You have a shadowy group of highly trained operatives led by former LA cop James Franklin (Christopher Neame), holding a grudge against the city that employed him, engineering a gang war to cover up a huge jewel robbery. The operatives are so organized that in a very short time one of them murders a gang member in front of many witnesses while dressed as Barrett, effectively framing Barrett for the killing. Another one kidnaps Rebecca while wearing a police officer’s uniform, and yet another team kills forensic expert Raymond (Bernie Casey), while Barrett reacts.
Just reacts to events without a coherent response that leads to a revelation, and to the next scene. These magnificent story elements are clumsily staged to keep Barrett in reactive mode, except for the information Raymond delivers to Barrett just before being gunned down, when he learns of Carlos’ whereabouts, and for the final showdown with Franklin. No effort is made to expand Barrett’s resources; from using Rebecca as an ally, to engaging Raymond as a partner in the hunt that develops once Barrett knows what’s happening. (Another point against the movie. A colossal waste of Bernie Casey.)

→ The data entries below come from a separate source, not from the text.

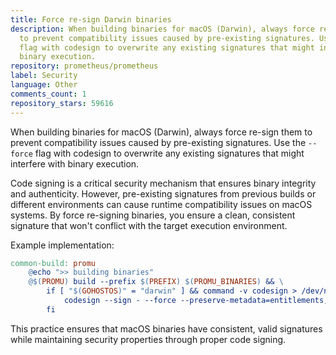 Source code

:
 ```yaml
---
title: Force re-sign Darwin binaries
description: When building binaries for macOS (Darwin), always force re-sign them
  to prevent compatibility issues caused by pre-existing signatures. Use the `--force`
  flag with codesign to overwrite any existing signatures that might interfere with
  binary execution.
repository: prometheus/prometheus
label: Security
language: Other
comments_count: 1
repository_stars: 59616
---
```


When building binaries for macOS (Darwin), always force re-sign them to prevent compatibility issues caused by pre-existing signatures. Use the `--force` flag with codesign to overwrite any existing signatures that might interfere with binary execution.

Code signing is a critical security mechanism that ensures binary integrity and authenticity. However, pre-existing signatures from previous builds or different environments can cause runtime compatibility issues on macOS systems. By force re-signing binaries, you ensure a clean, consistent signature that won't conflict with the target execution environment.

Example implementation:
```makefile
common-build: promu
	@echo ">> building binaries"
	@$(PROMU) build --prefix $(PREFIX) $(PROMU_BINARIES) && \
		if [ "$(GOHOSTOS)" = "darwin" ] && command -v codesign > /dev/null 2>&1; then \
			codesign --sign - --force --preserve-metadata=entitlements,requirements,flags,runtime $(PREFIX) >/dev/null 2>&1; \
		fi
```

This practice ensures that macOS binaries have consistent, valid signatures while maintaining security properties through proper code signing.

The result of keeping Barrett in reactive mode till the third act for a rushed resolution is a flatline second act with impressive fight scenes, decent action scenes, and Barrett kept in perpetual disadvantage mode till the writer and director decide that Street Knight has made feature length so let’s wrap this up. All these story elements that could have been better structured to give all characters an arc and a progressive, push-pull motivated logic between protagonist and antagonist, were wasted.
At a superficial level, Street Knight is an entertaining film, but it’s missing the careful application of the Primary and Secondary Criterias that turn an OK action film into an adrenaline thrill ride!